[Theodore Roosevelt by Theodore Roosevelt]@TWC D-Link book
Theodore Roosevelt

CHAPTER IX
18/56

The thickly grassed hillside sloped down in front of me to a belt of forest from which rose the golden, leisurely chiming of the wood thrushes, chanting their vespers; through the still air came the warble of vireo and tanager; and after nightfall we heard the flight song of an ovenbird from the same belt of timber.

Overhead an oriole sang in the weeping elm, now and then breaking his song to scold like an overgrown wren.

Song-sparrows and catbirds sang in the shrubbery; one robin had built its nest over the front and one over the back door, and there was a chippy's nest in the wistaria vine by the stoop.

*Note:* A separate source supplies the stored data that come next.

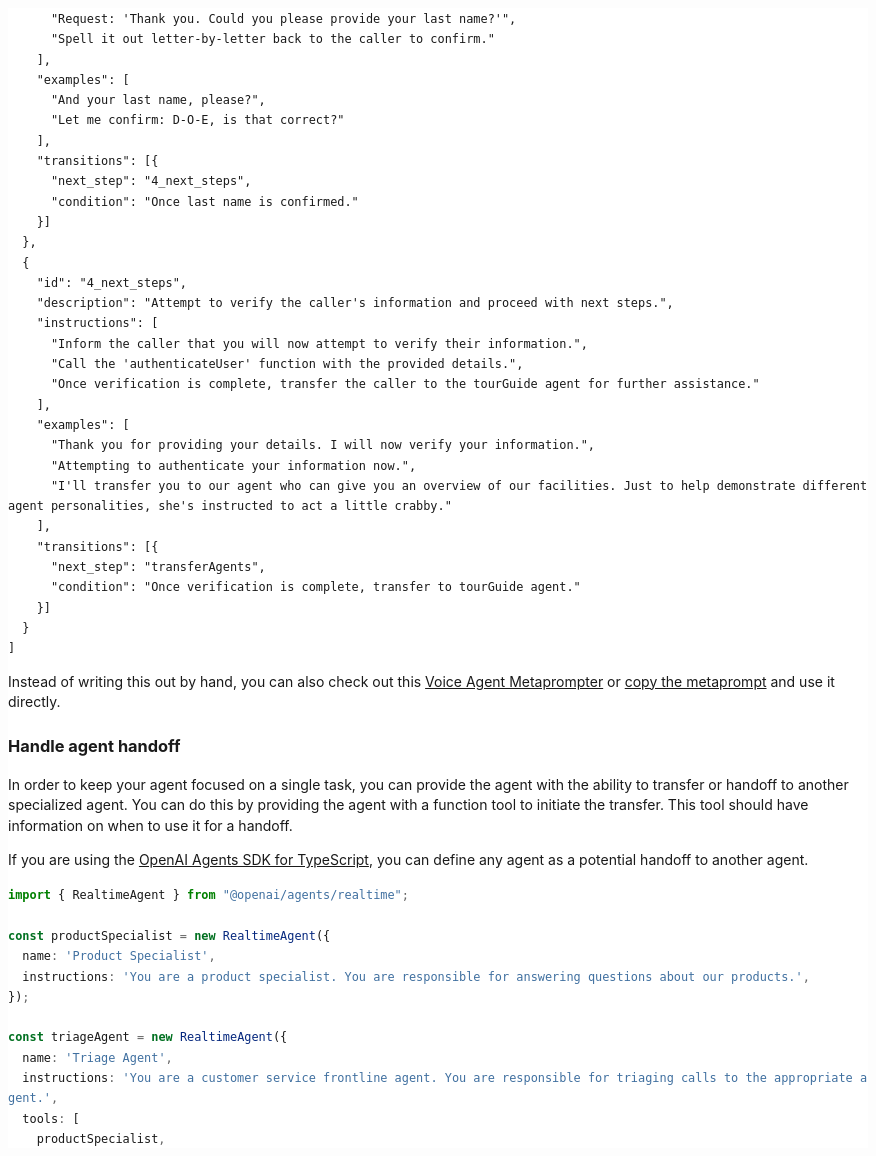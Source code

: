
 ```text
      "Request: 'Thank you. Could you please provide your last name?'",
      "Spell it out letter-by-letter back to the caller to confirm."
    ],
    "examples": [
      "And your last name, please?",
      "Let me confirm: D-O-E, is that correct?"
    ],
    "transitions": [{
      "next_step": "4_next_steps",
      "condition": "Once last name is confirmed."
    }]
  },
  {
    "id": "4_next_steps",
    "description": "Attempt to verify the caller's information and proceed with next steps.",
    "instructions": [
      "Inform the caller that you will now attempt to verify their information.",
      "Call the 'authenticateUser' function with the provided details.",
      "Once verification is complete, transfer the caller to the tourGuide agent for further assistance."
    ],
    "examples": [
      "Thank you for providing your details. I will now verify your information.",
      "Attempting to authenticate your information now.",
      "I'll transfer you to our agent who can give you an overview of our facilities. Just to help demonstrate different agent personalities, she's instructed to act a little crabby."
    ],
    "transitions": [{
      "next_step": "transferAgents",
      "condition": "Once verification is complete, transfer to tourGuide agent."
    }]
  }
]
```

Instead of writing this out by hand, you can also check out this [Voice Agent Metaprompter](https://chatgpt.com/g/g-678865c9fb5c81918fa28699735dd08e-voice-agent-metaprompt-gpt) or [copy the metaprompt](https://github.com/openai/openai-realtime-agents/blob/main/src/app/agentConfigs/voiceAgentMetaprompt.txt) and use it directly.

### Handle agent handoff

In order to keep your agent focused on a single task, you can provide the agent with the ability to transfer or handoff to another specialized agent. You can do this by providing the agent with a function tool to initiate the transfer. This tool should have information on when to use it for a handoff.

If you are using the [OpenAI Agents SDK for TypeScript](https://openai.github.io/openai-agents-js/), you can define any agent as a potential handoff to another agent.

```typescript
import { RealtimeAgent } from "@openai/agents/realtime";

const productSpecialist = new RealtimeAgent({
  name: 'Product Specialist',
  instructions: 'You are a product specialist. You are responsible for answering questions about our products.',
});

const triageAgent = new RealtimeAgent({
  name: 'Triage Agent',
  instructions: 'You are a customer service frontline agent. You are responsible for triaging calls to the appropriate agent.',
  tools: [
    productSpecialist,
```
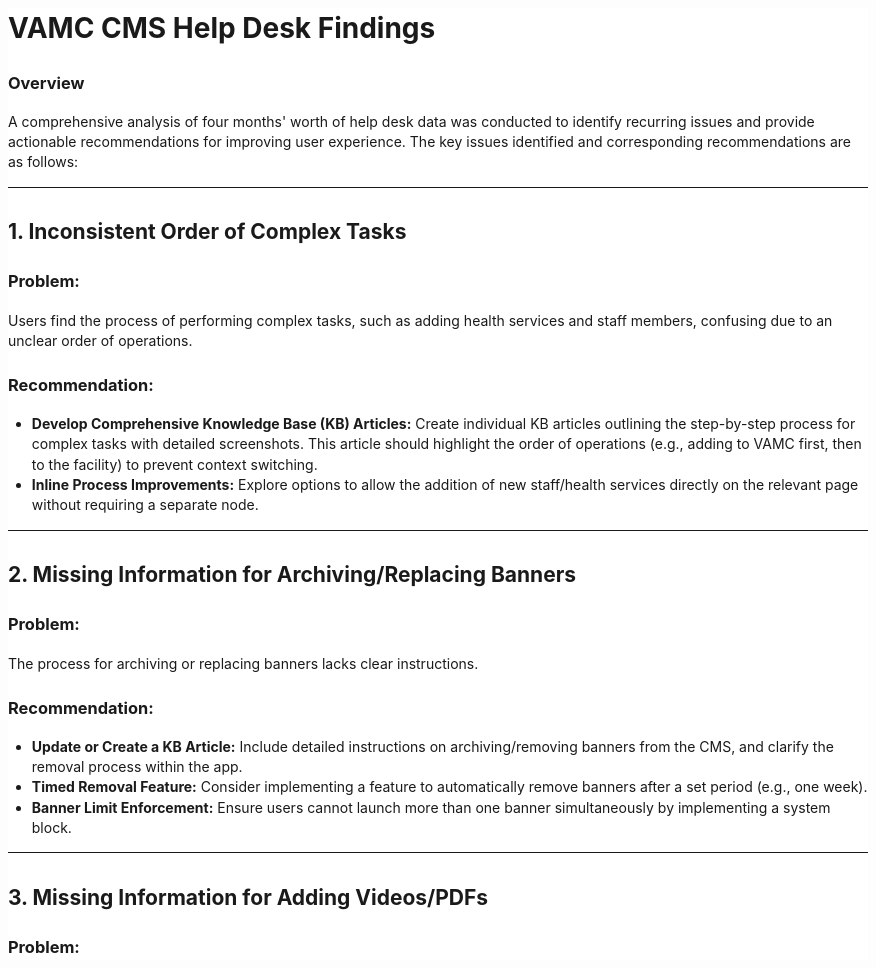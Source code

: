 # VAMC CMS Help Desk Findings

### Overview

A comprehensive analysis of four months' worth of help desk data was conducted to identify recurring issues and provide actionable recommendations for improving user experience. The key issues identified and corresponding recommendations are as follows:

---

## 1. Inconsistent Order of Complex Tasks

### Problem:

Users find the process of performing complex tasks, such as adding health services and staff members, confusing due to an unclear order of operations.

### Recommendation:

- **Develop Comprehensive Knowledge Base (KB) Articles:** Create individual KB articles outlining the step-by-step process for complex tasks with detailed screenshots. This article should highlight the order of operations (e.g., adding to VAMC first, then to the facility) to prevent context switching.
- **Inline Process Improvements:** Explore options to allow the addition of new staff/health services directly on the relevant page without requiring a separate node.

---

## 2. Missing Information for Archiving/Replacing Banners

### Problem:

The process for archiving or replacing banners lacks clear instructions.

### Recommendation:

- **Update or Create a KB Article:** Include detailed instructions on archiving/removing banners from the CMS, and clarify the removal process within the app.
- **Timed Removal Feature:** Consider implementing a feature to automatically remove banners after a set period (e.g., one week).
- **Banner Limit Enforcement:** Ensure users cannot launch more than one banner simultaneously by implementing a system block.

---

## 3. Missing Information for Adding Videos/PDFs

### Problem:
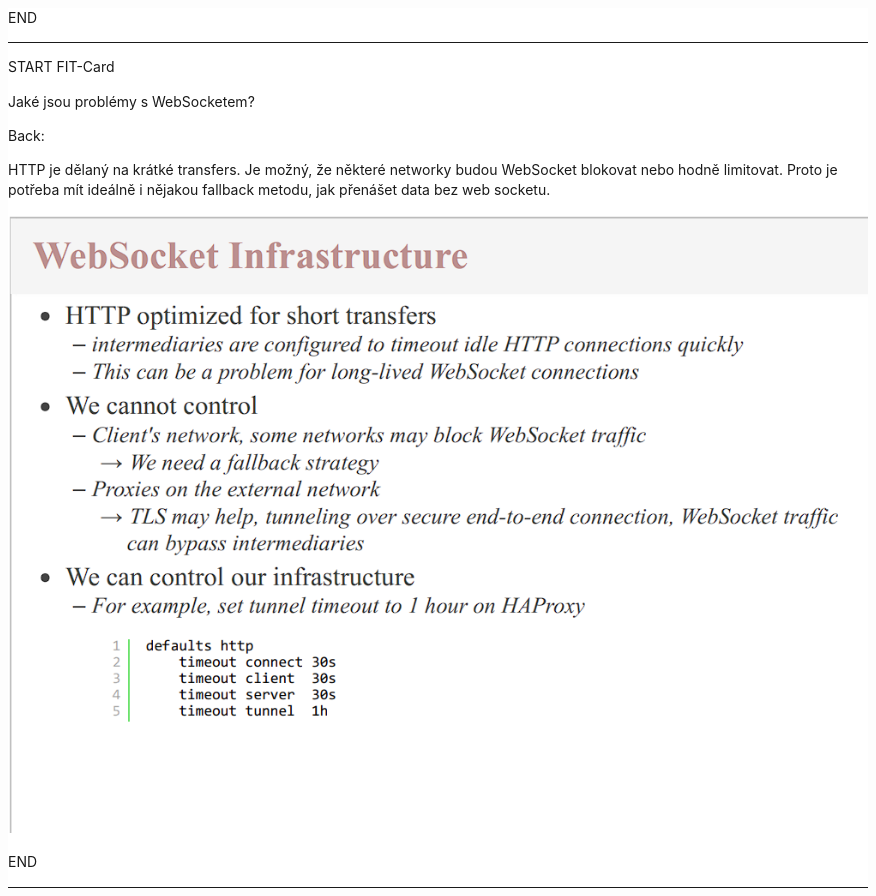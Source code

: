 END

---


START
FIT-Card

Jaké jsou problémy s WebSocketem?

Back:

HTTP je dělaný na krátké transfers. Je možný, že některé networky budou WebSocket blokovat nebo hodně limitovat. Proto je potřeba mít ideálně i nějakou fallback metodu, jak přenášet data bez web socketu. 


![](../../../Assets/Pasted%20image%2020250327094515.png)


END

---
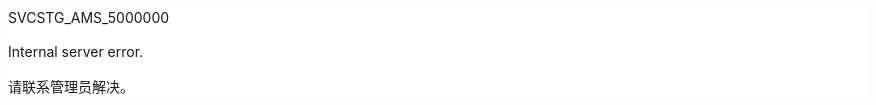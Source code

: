 <tr id="zh-cn_topic_0104732619_row17946121431313"><td class="cellrowborder" valign="top" width="33.333333333333336%" headers="mcps1.2.4.1.1 "><p id="zh-cn_topic_0104732619_p15375363133"><a name="zh-cn_topic_0104732619_p15375363133"></a><a name="zh-cn_topic_0104732619_p15375363133"></a>SVCSTG_AMS_5000000</p>
</td>
<td class="cellrowborder" valign="top" width="33.61616161616162%" headers="mcps1.2.4.1.2 "><p id="zh-cn_topic_0104732619_p174034934310"><a name="zh-cn_topic_0104732619_p174034934310"></a><a name="zh-cn_topic_0104732619_p174034934310"></a>Internal server error.</p>
</td>
<td class="cellrowborder" valign="top" width="33.05050505050505%" headers="mcps1.2.4.1.3 "><p id="zh-cn_topic_0104732619_p537536201315"><a name="zh-cn_topic_0104732619_p537536201315"></a><a name="zh-cn_topic_0104732619_p537536201315"></a>请联系管理员解决。</p>
</td>
</tr>
</tbody>
</table>

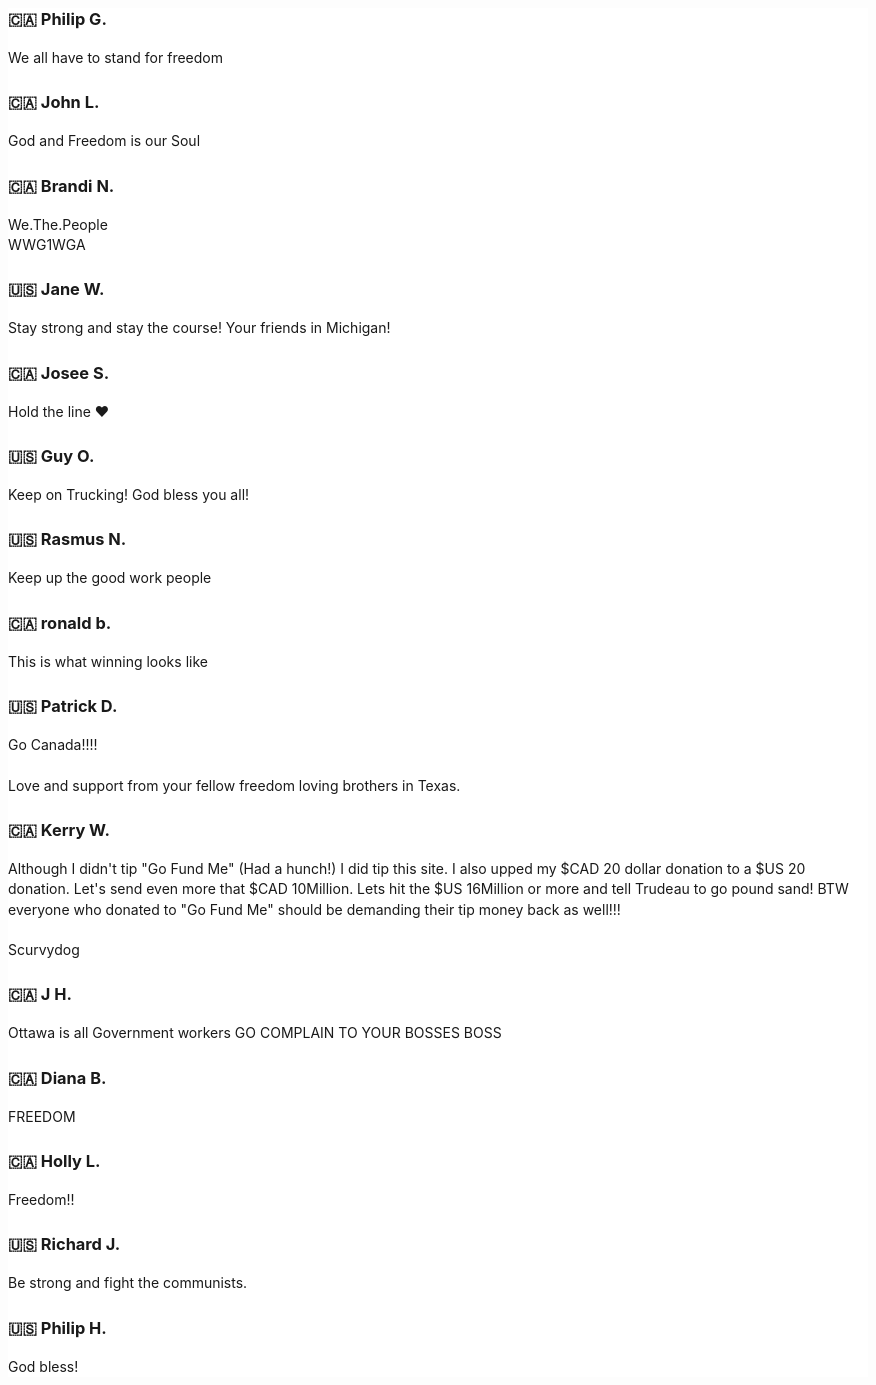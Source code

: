 ### 🇨🇦 Philip G.
We all have to stand for freedom 

### 🇨🇦 John L.
God and Freedom is our Soul

### 🇨🇦 Brandi  N.
We.The.People<br />WWG1WGA 

### 🇺🇸 Jane W.
Stay strong and stay the course!  Your friends in Michigan!

### 🇨🇦 Josee S.
Hold the line ❤️

### 🇺🇸 Guy O.
Keep on Trucking!  God bless you all!

### 🇺🇸 Rasmus N.
Keep up the good work people 

### 🇨🇦 ronald b.
This is what winning looks like

### 🇺🇸 Patrick D.
Go Canada!!!!<br /><br />Love and support from your fellow freedom loving brothers in Texas.

### 🇨🇦 Kerry W.
Although I didn't tip "Go Fund Me" (Had a hunch!)  I did tip this site.  I also upped my $CAD 20 dollar donation to a $US 20 donation.  Let's send even more that $CAD 10Million.  Lets hit the $US 16Million or more and tell Trudeau to go pound sand!  BTW everyone who donated to "Go Fund Me" should be demanding their tip money back as well!!!<br /><br />Scurvydog

### 🇨🇦 J H.
Ottawa is all Government workers GO COMPLAIN TO YOUR BOSSES BOSS 

### 🇨🇦 Diana B.
FREEDOM

### 🇨🇦 Holly L.
Freedom!!

### 🇺🇸 Richard J.
Be strong and fight the communists.

### 🇺🇸 Philip H.
God bless!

During the next twenty-four hours I saw and heard, either right around the house or while walking down to bathe, through the woods, the following forty-two birds: Little green heron, night heron, red-tailed hawk, yellow-billed cuckoo, kingfisher, flicker, humming-bird, swift, meadow-lark, red-winged blackbird, sharp-tailed finch, song sparrow, chipping sparrow, bush sparrow, purple finch, Baltimore oriole, cowbunting, robin, wood thrush, thrasher, catbird, scarlet tanager, red-eyed vireo, yellow warbler, black-throated green warbler, kingbird, wood peewee, crow, blue jay, cedar-bird, Maryland yellowthroat, chickadee, black and white creeper, barn swallow, white-breasted swallow, ovenbird, thistlefinch, vesperfinch, indigo bunting, towhee, grasshopper-sparrow, and screech owl.
The birds were still in full song, for on Long Island there is little abatement in the chorus until about the second week of July, when the blossoming of the chestnut trees patches the woodland with frothy greenish-yellow.[*] [*] Alas! the blight has now destroyed the chestnut trees, and robbed our woods of one of their distinctive beauties.
Our most beautiful singers are the wood thrushes; they sing not only in the early morning but throughout the long hot June afternoons.

Sometimes they sing in the trees immediately around the house, and if the air is still we can always hear them from among the tall trees at the foot of the hill.